= Rural Appalachian Improvement League =

| Vision | RAIL works to eradicate root causes of poverty in southern West Virginia |
| Established | 2002 |
| Location | Mullens, West Virginia |
| Area Served | McDowell, Raleigh, and Wyoming Counties |
| Homepage | www.railwv.org |

The Rural Appalachian Improvement League (RAIL) is a 501(c)(3) non-profit corporation based in Mullens, West Virginia. Since 2001, when flooding devastated southern West Virginia, RAIL has worked to improve the quality of life for residents of the area. Its mission is "to build human & civic capacity through incubation of nonprofit and grassroots organizations, and through the provision of programs in health, home repair, and education at the Mullens Opportunity Center." ()

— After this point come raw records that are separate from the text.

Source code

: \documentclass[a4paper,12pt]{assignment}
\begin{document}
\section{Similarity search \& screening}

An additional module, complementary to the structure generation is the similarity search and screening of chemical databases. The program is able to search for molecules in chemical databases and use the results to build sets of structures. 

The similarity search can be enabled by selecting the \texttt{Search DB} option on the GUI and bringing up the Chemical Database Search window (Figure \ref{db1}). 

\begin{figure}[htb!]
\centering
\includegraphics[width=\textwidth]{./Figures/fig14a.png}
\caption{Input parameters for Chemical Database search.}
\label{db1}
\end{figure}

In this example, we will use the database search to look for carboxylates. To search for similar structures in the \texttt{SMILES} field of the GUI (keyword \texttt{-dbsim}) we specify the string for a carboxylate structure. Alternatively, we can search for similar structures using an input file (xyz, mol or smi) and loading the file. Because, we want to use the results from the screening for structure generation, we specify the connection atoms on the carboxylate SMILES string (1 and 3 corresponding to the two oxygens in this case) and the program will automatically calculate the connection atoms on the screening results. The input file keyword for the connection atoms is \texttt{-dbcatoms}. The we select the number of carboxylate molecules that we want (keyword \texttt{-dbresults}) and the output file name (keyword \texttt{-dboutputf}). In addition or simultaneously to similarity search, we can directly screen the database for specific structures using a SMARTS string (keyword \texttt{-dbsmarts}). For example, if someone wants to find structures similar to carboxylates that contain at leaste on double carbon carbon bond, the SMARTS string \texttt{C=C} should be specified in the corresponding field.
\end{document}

RAIL is located in the Mullens Opportunity Center (MOC), which it also administers. The MOC is located at 300 Front Street, in the former Mullens Elementary School. RAIL programs offered at the MOC include GED and literacy classes, high-speed public internet access, meeting space, a fitness center, and business incubator opportunities. The Upper Guyandotte Watershed Association(UGWA) is a separate non-profit launched by RAIL that also operates out of the MOC.

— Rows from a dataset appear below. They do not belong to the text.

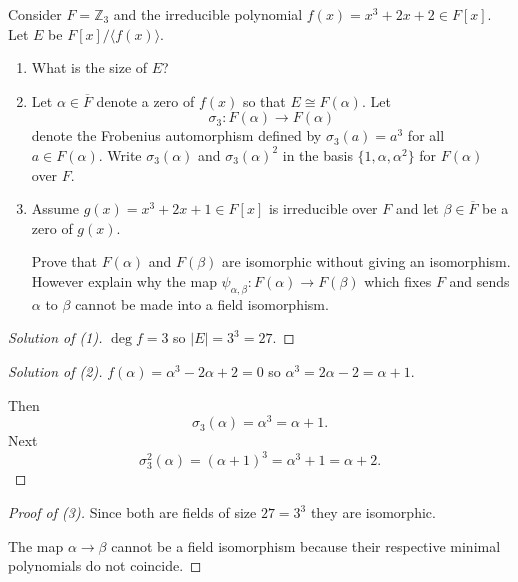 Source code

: \begin{prob}
    Consider $F = \mathbb Z_3$ and the irreducible polynomial 
    $f(x) = x^3 + 2x + 2 \in F[x]$.
    Let $E$ be $F[x]/\langle f(x) \rangle$.
    \begin{enumerate}
        \item What is the size of $E$?
        \item Let $\alpha \in \overline F$ denote a zero of 
            $f(x)$ so that $E \cong F(\alpha)$. Let 
            \[
                \sigma_3 : F(\alpha) \to F(\alpha)
            \]
            denote the Frobenius automorphism defined by 
            $\sigma_3(a) = a^3$ for all $a \in F(\alpha)$.
            Write $\sigma_3(\alpha)$ and $\sigma_3(\alpha)^2$ in the 
            basis $\{1,\alpha,\alpha^2\}$ for $F(\alpha)$ over 
            $F$.
        \item Assume $g(x) = x^3 + 2x + 1 \in F[x]$ is irreducible 
            over $F$ and let $\beta \in \overline F$ be a zero of 
            $g(x)$.

            Prove that $F(\alpha)$ and $F(\beta)$ are isomorphic 
            without giving an isomorphism. However explain why 
            the map $\psi_{\alpha,\beta} : F(\alpha) \to F(\beta)$
            which fixes $F$ and sends $\alpha$ to $\beta$ cannot 
            be made into a field isomorphism.
    \end{enumerate}

\end{prob}
\begin{proof}[Solution of (1)]
    $\deg f = 3$ so $|E| = 3^3 = 27$.
\end{proof}
\begin{proof}[Solution of (2)]  
    $f(\alpha) = \alpha^3 - 2 \alpha + 2 = 0$ so 
    $\alpha^3 = 2\alpha - 2 = \alpha + 1$.

    Then 
    \[
        \sigma_3(\alpha) = \alpha^3 = \alpha + 1.
    \]
    Next 
    \[
        \sigma_3^2(\alpha) = (\alpha + 1)^3 = \alpha^3 + 1 
        = \alpha + 2.
    \]
\end{proof}
\begin{proof}[Proof of (3)]
    Since both are fields of size $27 = 3^3$ they are isomorphic.  

    The map $\alpha \to \beta$ cannot be a field isomorphism because 
    their respective minimal polynomials do not coincide.
\end{proof}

Many of the programs at RAIL have been developed by AmeriCorps VISTAs, many of whom are from other regions of the United States. Other RAIL activities focus on community economic development, housing, cultural heritage, environment, and property acquisition.

In 2007, Wyoming County was designated a 'Pilot Community' by Groundwork USA, which is a nationwide organization that is "a network of independent, not-for-profit, environmental businesses" that gets "local people, business, government and other organizations involved in practical projects." Groundwork strives to help communities improve their local environment by reclaiming brownfields, abandoned lands, and other under-utilized properties and returning them to productive use such as recreation, green space, and commercial development. ()

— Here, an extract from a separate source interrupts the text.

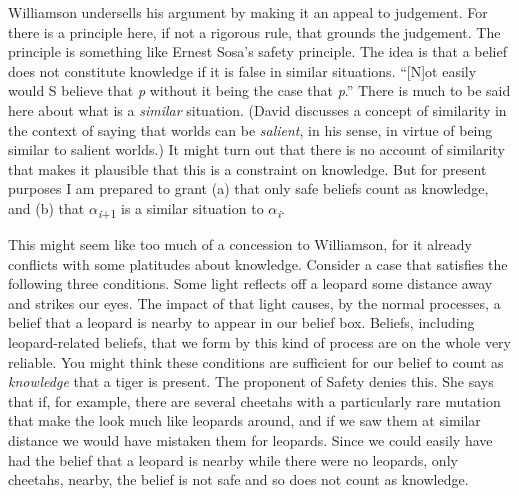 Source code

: Williamson undersells his argument by making it an appeal to judgement. For there is a principle here, if not a rigorous rule, that grounds the judgement. The principle is something like Ernest Sosa's safety principle. The idea is that a belief does not constitute knowledge if it is false in similar situations. ``[N]ot easily would S believe that \textit{p} without it being the case that \textit{p}.'' \cite[142]{Sosa1999} There is much to be said here about what is a \textit{similar} situation. (David \citet{Lewis1996b} discusses a concept of similarity in the context of saying that worlds can be \textit{salient}, in his sense, in virtue of being similar to salient worlds.) It might turn out that there is no account of similarity that makes it plausible that this is a constraint on knowledge. But for present purposes I am prepared to grant (a) that only safe beliefs count as knowledge, and (b) that ${\alpha}$\textit{\textsubscript{i}}\textsubscript{+1} is a similar situation to ${\alpha}$\textit{\textsubscript{i}}. 

This might seem like too much of a concession to Williamson, for it already conflicts with some platitudes about knowledge. Consider a case that satisfies the following three conditions. Some light reflects off a leopard some distance away and strikes our eyes. The impact of that light causes, by the normal processes, a belief that a leopard is nearby to appear in our belief box. Beliefs, including leopard-related beliefs, that we form by this kind of process are on the whole very reliable. You might think these conditions are sufficient for our belief to count as \textit{knowledge} that a tiger is present. The proponent of Safety denies this. She says that if, for example, there are several cheetahs with a particularly rare mutation that make the look much like leopards around, and if we saw them at similar distance we would have mistaken them for leopards. Since we could easily have had the belief that a leopard is nearby while there were no leopards, only cheetahs, nearby, the belief is not safe and so does not count as knowledge.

RAIL was appointed administrator for a grant to study the formation of Groundwork Wyoming County (GWWC), and will act as consultant in a feasibility study. If launched, GWWC will be the first rural Groundwork Trust in the U.S., and its course will set important precedents, both within Groundwork USA and in rural Appalachia.

RAIL also helped launch the Wyoming County Business Retention, Expansion, and Development (BRE&D) Program that works to connect local businesses and entrepreneurs with the resources they need to be successful. These resources include business planning, employee training, financial assistance, and networking opportunities.